Castro's sister: My work with CIA didn't threaten brothers' lives
BY WILFREDO CANCIO ISLA
Juanita Castro was recruited by the CIA in 1961 through her friend Virginia Leitao de Cunha, wife of the Brazilian ambassador in Havana, but refused to conspire in any attempts on the lives of her brothers Fidel and Raúl Castro.
According to Juanita's revelations in her book, Fidel y Raúl, mis hermanos. La historia secreta -- Fidel and Raúl, My Brothers. The Secret History -- which hit the book stores Monday, Virginia Leitao called her to a meeting at the Brazilian ambassador's residence in Havana and proposed she collaborate with "some friends who know of your [anti-government] work and want to help you."
The meeting took place shortly after the failed Bay of Pigs invasion in April of 1961, and Juanita would quickly begin operating inside Cuba as agent "Donna." For almost three years she protected in her home several opponents of her brothers' revolution.
The 432-page book was written in collaboration with Mexican journalist María Antonieta Collins and published by Santillana USA.
It was the first time that Juanita has directly confirmed her links to the CIA, although they have been mentioned in public in the past.
Shortly after she went into exile in 1964, The Times-Picayune newspaper in New Orleans published an Associated Press story under the headline "Juanita Castro informed the CIA; Handed over informations during four years in Cuba."

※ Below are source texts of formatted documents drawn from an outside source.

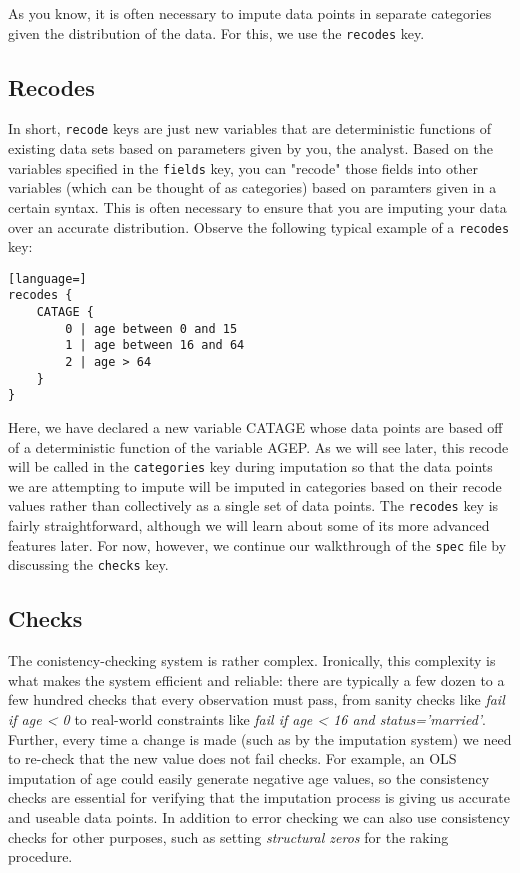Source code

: \documentclass{article}
\begin{document}
As you know, it is often necessary to impute data points in separate categories given 
the distribution of the data. For this, we use the {\tt recodes} key.

\subsection{Recodes}
In short, {\tt recode} keys are just new variables that are deterministic functions of 
existing data sets based on parameters given by you, the analyst. Based on the variables specified in the 
{\tt fields} key, you can "recode" those fields into other variables (which can be thought of as categories) 
based on paramters given in a certain syntax. This is often necessary to ensure that you are imputing 
your data over an accurate distribution. Observe the following typical example of a {\tt recodes} key:

\begin{lstlisting}[language=]
recodes {
    CATAGE {
        0 | age between 0 and 15
        1 | age between 16 and 64
        2 | age > 64
    }
}
\end{lstlisting}

Here, we have declared a new variable CATAGE whose data points are based off of a 
deterministic function of the variable AGEP. As we will see later, this recode will be called 
in the {\tt categories} key during imputation so that the data points we are attempting to 
impute will be imputed in categories based on their recode values rather than collectively 
as a single set of data points. The {\tt recodes} key is fairly straightforward, although we 
will learn about some of its more advanced features later. For now, however, we continue 
our walkthrough of the {\tt spec} file by discussing the {\tt checks} key.

\subsection{Checks}
The conistency-checking system is rather complex. Ironically, this complexity is what 
makes the system efficient and reliable: there are typically a
few dozen to a few hundred checks that every observation must pass, from sanity checks
like {\em fail if age < 0} to real-world constraints like {\em fail if age < 16 and
status='married'}. Further, every time a change is made (such as by the imputation system)
we need to re-check that the new value does not fail checks. For example, an OLS imputation of age
could easily generate negative age values, so the consistency checks are essential
for verifying that the imputation process is giving us accurate and useable data points. In addition 
to error checking we can also use consistency checks for other purposes, such as setting 
{\em structural zeros} for the raking procedure.
\end{document}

In 1975, renegade CIA agent Phillip Agee branded her as a CIA "propaganda agent'' in his book Inside the Company.
And in 2005, one of the CIA's top Cuba officials in the 1960s, Ted Shackley, wrote in his book Spymaster, My Life in the CIA that the agency had been in contact with Juanita in Havana through Virginia Leitao de Cunha.
Juanita's book says she first met with a CIA official at the Camino Real Hotel in Mexico City June 24, 1961. He called himself Enrique but his real name was Tony Sforza, a CIA man who had lived in Cuba as a gambler under the name of Frank Stevens. He later played a key role in Operation Mongoose, an ambitious program of economic sabotage and armed attacks against Cuba ordered by the Kennedy administration after the Bay of Pigs failure.

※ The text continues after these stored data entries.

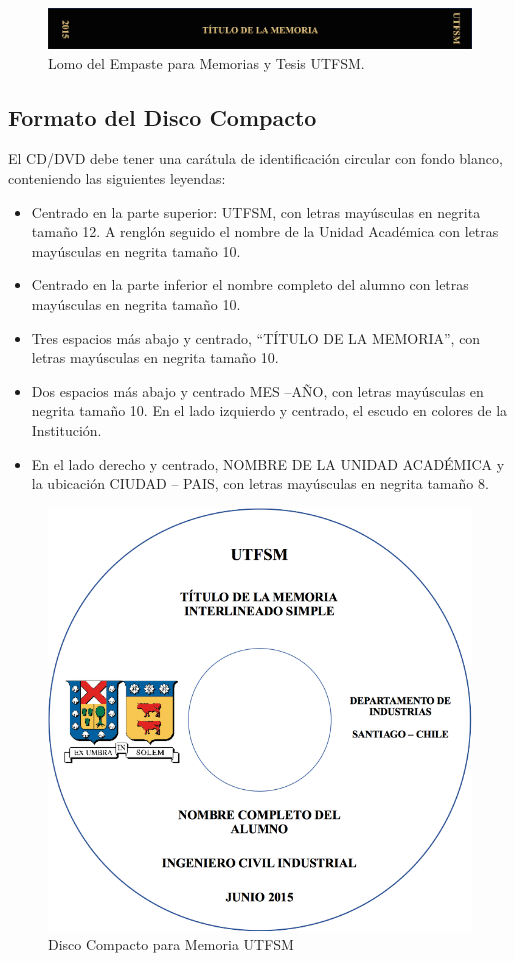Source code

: \begin{figure}[ht!]
\centering
\includegraphics[width=.7\textwidth]{figures/thesis_cover_lateral.png}
\caption{Lomo del Empaste para Memorias y Tesis UTFSM.}
\label{fig:thesis_cover_lateral}
\end{figure}

\subsection{Formato del Disco Compacto}

El CD/DVD debe tener una carátula de identificación circular con fondo blanco, conteniendo las siguientes leyendas:

\begin{itemize}
		\item
    Centrado en la parte superior: UTFSM, con letras mayúsculas en negrita tamaño 12. A renglón seguido el nombre de la Unidad Académica con letras mayúsculas en negrita tamaño 10.
		\item
    Centrado en la parte inferior el nombre completo del alumno con letras mayúsculas en negrita tamaño 10.
		\item
    Tres espacios más abajo y centrado, “TÍTULO DE LA MEMORIA”, con letras mayúsculas en negrita tamaño 10.
		\item
    Dos espacios más abajo y centrado MES –AÑO, con letras mayúsculas en negrita tamaño 10.
    En el lado izquierdo y centrado, el escudo en colores de la Institución.
		\item
    En el lado derecho y centrado, NOMBRE DE LA UNIDAD ACADÉMICA y la ubicación CIUDAD – PAIS, con letras mayúsculas en negrita tamaño 8.
\end{itemize}

\begin{figure}[ht!]
\centering
\includegraphics[width=.4\textwidth]{figures/thesis_cd.png}
\caption{Disco Compacto para Memoria UTFSM}
\label{fig:thesis_cd}
\end{figure}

Juanita agreed to work with the CIA on condition that she would not participate in any violent activities against her brothers or other government officials, and refused to accept any money for her work, according to the book.
Her first mission came a week later, when she returned to Havana with some cans of food that in reality contained documents, messages and money for CIA agents and other anti-Castro conspirators on the island.
The book also says that even before the Cuban missile crisis in October of 1962 Juanita had passed the CIA information about the presence of Soviet missiles in Cuba.
When Virginia asks her about rumors of the arrival of Soviet nuclear weapons in Cuba, the book says, Juanita replied, "It's not a secret that they are doing something at least in Sagua la Grande, Guanajay and San Cristóbal." U.S. surveillance planes eventually detected the missiles in San Cristóbal, in the province of Pinar del Rio.
Juanita decided to leave Cuba after Raúl Castro showed her a
thick Cuban intelligence file on her activities against the revolution
and told her that Fidel was angry, the book said. It does not mention if
the file included information on her links with the CIA.